(Bloomberg) -- MSCI Inc. is eliminating Russian equities from the firm’s widely-tracked emerging-markets index, cutting the stocks off from a large segment of the investment-fund industry as penalties mount over Russia’s invasion of Ukraine.

“During the consultation, MSCI received feedback from a large number of global market participants, including asset owners, asset managers, broker dealers, and exchanges with an overwhelming majority confirming that the Russian equity market is currently uninvestable and that Russian securities should be removed from the MSCI Emerging Markets Indexes,” MSCI said in a statement on Wednesday.

The decision will be implemented in one step across all MSCI Indexes as of the close of March 9, according to the statement.

The index provider made the move after Russia introduced capital controls and banned foreigners from selling securities locally, effectively shutting the exit for investors. According to one estimate, the change could cause an exodus of up to $32 billion in active and passive funds once they’re able to trade the stocks again. The problem is it’s unclear who would be on the other side of the trades, given the sanctions against Russia.

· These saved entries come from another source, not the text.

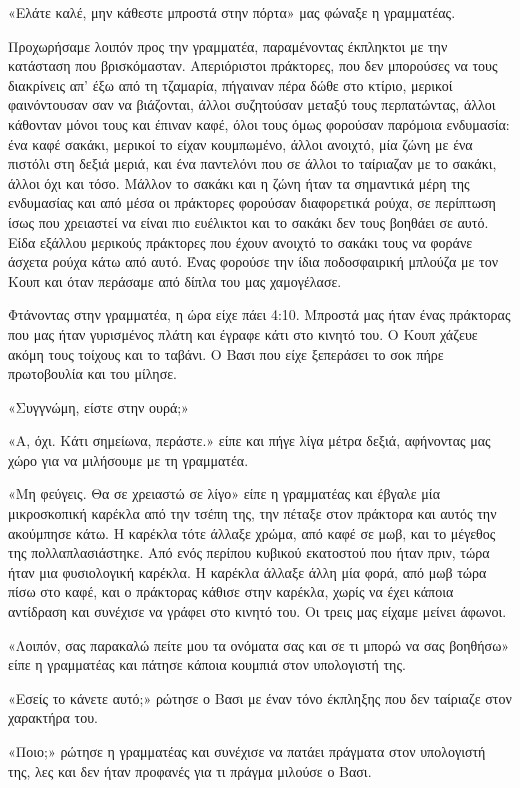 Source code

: \documentclass[12pt,twoside, openany]{book}
\begin{document}
«Ελάτε καλέ, μην κάθεστε μπροστά στην πόρτα» μας φώναξε η γραμματέας. 

Προχωρήσαμε λοιπόν προς την γραμματέα, παραμένοντας έκπληκτοι με την κατάσταση που βρισκόμασταν. Απεριόριστοι πράκτορες, που δεν μπορούσες να τους διακρίνεις απ’ έξω από τη τζαμαρία, πήγαιναν πέρα δώθε στο κτίριο, μερικοί φαινόντουσαν σαν να βιάζονται, άλλοι συζητούσαν μεταξύ τους περπατώντας, άλλοι κάθονταν μόνοι τους και έπιναν καφέ, όλοι τους όμως φορούσαν παρόμοια ενδυμασία: ένα καφέ σακάκι, μερικοί το είχαν κουμπωμένο, άλλοι ανοιχτό, μία ζώνη με ένα πιστόλι στη δεξιά μεριά, και ένα παντελόνι που σε άλλοι το ταίριαζαν με το σακάκι, άλλοι όχι και τόσο. Μάλλον το σακάκι και η ζώνη ήταν τα σημαντικά μέρη της ενδυμασίας και από μέσα οι πράκτορες φορούσαν διαφορετικά ρούχα, σε περίπτωση ίσως που χρειαστεί να είναι πιο ευέλικτοι και το σακάκι δεν τους βοηθάει σε αυτό. Είδα εξάλλου μερικούς πράκτορες που έχουν ανοιχτό το σακάκι τους να φοράνε άσχετα ρούχα κάτω από αυτό. Ένας φορούσε την ίδια ποδοσφαιρική μπλούζα με τον Κουπ και όταν περάσαμε από δίπλα του μας χαμογέλασε.

Φτάνοντας στην γραμματέα, η ώρα είχε πάει 4:10. Μπροστά μας ήταν ένας πράκτορας που μας ήταν γυρισμένος πλάτη και έγραφε κάτι στο κινητό του. Ο Κουπ χάζευε ακόμη τους τοίχους και το ταβάνι. Ο Βασι που είχε ξεπεράσει το σοκ πήρε πρωτοβουλία και του μίλησε.

«Συγγνώμη, είστε στην ουρά;»

«Α, όχι. Κάτι σημείωνα, περάστε.» είπε και πήγε λίγα μέτρα δεξιά, αφήνοντας μας χώρο για να μιλήσουμε με τη γραμματέα.

«Μη φεύγεις. Θα σε χρειαστώ σε λίγο» είπε η γραμματέας και έβγαλε μία μικροσκοπική καρέκλα από την τσέπη της, την πέταξε στον πράκτορα και αυτός την ακούμπησε κάτω. Η καρέκλα τότε άλλαξε χρώμα, από καφέ σε μωβ, και το μέγεθος της πολλαπλασιάστηκε. Από ενός περίπου κυβικού εκατοστού που ήταν πριν, τώρα ήταν μια φυσιολογική καρέκλα. Η καρέκλα άλλαξε άλλη μία φορά, από μωβ τώρα πίσω στο καφέ, και ο πράκτορας κάθισε στην καρέκλα, χωρίς να έχει κάποια αντίδραση και συνέχισε να γράφει στο κινητό του. Οι τρεις μας είχαμε μείνει άφωνοι.

«Λοιπόν, σας παρακαλώ πείτε μου τα ονόματα σας και σε τι μπορώ να σας βοηθήσω» είπε η γραμματέας και πάτησε κάποια κουμπιά στον υπολογιστή της.

«Εσείς το κάνετε αυτό;» ρώτησε ο Βασι με έναν τόνο έκπληξης που δεν ταίριαζε στον χαρακτήρα του.

«Ποιο;» ρώτησε η γραμματέας και συνέχισε να πατάει πράγματα στον υπολογιστή της, λες και δεν ήταν προφανές για τι πράγμα μιλούσε ο Βασι.
\end{document}
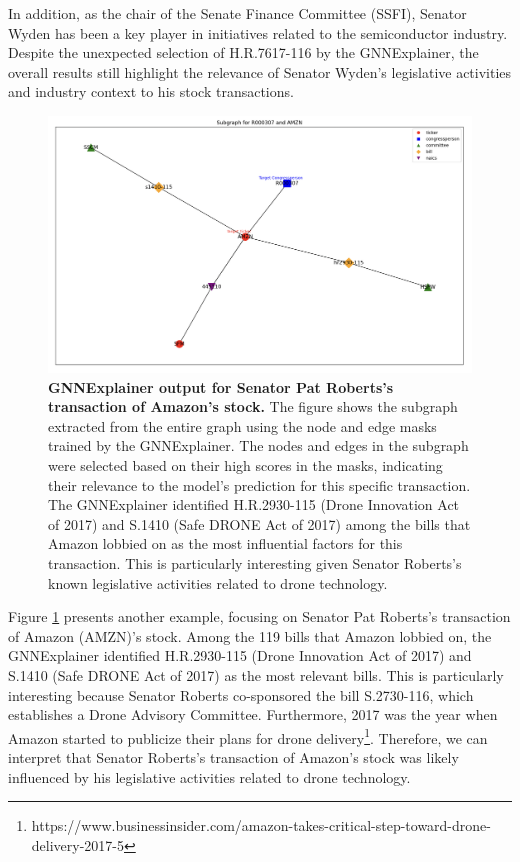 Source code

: \documentclass[15pt,letterpaper]{article}
\begin{document}
In addition, as the chair of the Senate Finance Committee (SSFI), Senator Wyden has been a key player in initiatives related to the semiconductor industry. Despite the unexpected selection of H.R.7617-116 by the GNNExplainer, the overall results still highlight the relevance of Senator Wyden's legislative activities and industry context to his stock transactions.

\begin{figure}[h!]
  \centering
  \includegraphics[width=1.1\textwidth, height=0.4\textheight]{imgs/gnnex-rob-pat.png}
  \caption{\textbf{GNNExplainer output for Senator Pat Roberts's transaction of Amazon's stock.} The figure shows the subgraph extracted from the entire graph using the node and edge masks trained by the GNNExplainer. The nodes and edges in the subgraph were selected based on their high scores in the masks, indicating their relevance to the model's prediction for this specific transaction. The GNNExplainer identified H.R.2930-115 (Drone Innovation Act of 2017) and S.1410 (Safe DRONE Act of 2017) among the bills that Amazon lobbied on as the most influential factors for this transaction. This is particularly interesting given Senator Roberts's known legislative activities related to drone technology.}
  \label{fig:pat-gnnex}
\end{figure}

Figure \ref{fig:pat-gnnex} presents another example, focusing on Senator Pat Roberts's transaction of Amazon (AMZN)'s stock. Among the 119 bills that Amazon lobbied on, the GNNExplainer identified H.R.2930-115 (Drone Innovation Act of 2017) and S.1410 (Safe DRONE Act of 2017) as the most relevant bills. This is particularly interesting because Senator Roberts co-sponsored the bill S.2730-116, which establishes a Drone Advisory Committee. Furthermore, 2017 was the year when Amazon started to publicize their plans for drone delivery\footnote{https://www.businessinsider.com/amazon-takes-critical-step-toward-drone-delivery-2017-5}. 
Therefore, we can interpret that Senator Roberts's transaction of Amazon's stock was likely influenced by his legislative activities related to drone technology.
\end{document}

While Russia has kept its local stock market closed since Monday, foreign-listed shares in Russian companies plunged this week. In an effort to support its market, the country announced Tuesday that it will deploy up to $10 billion from its sovereign wealth fund to buy up local equities.

Russia is now what MSCI calls a “Standalone Market.” MSCI Standalone Market Indexes are not included in the MSCI Emerging Markets Index or the MSCI Frontier Markets Index, which means that they miss out on billions of investment dollars that come through passive funds tracking those indexes. Countries currently in the Standalone category include Panama, Lebanon, Palestine, Botswana and Zimbabwe.

Downgrades to Standalone status are rare. The last time MSCI made such a reclassification was for Argentinian equities in 2021, when it cited the severity of capital controls in the country.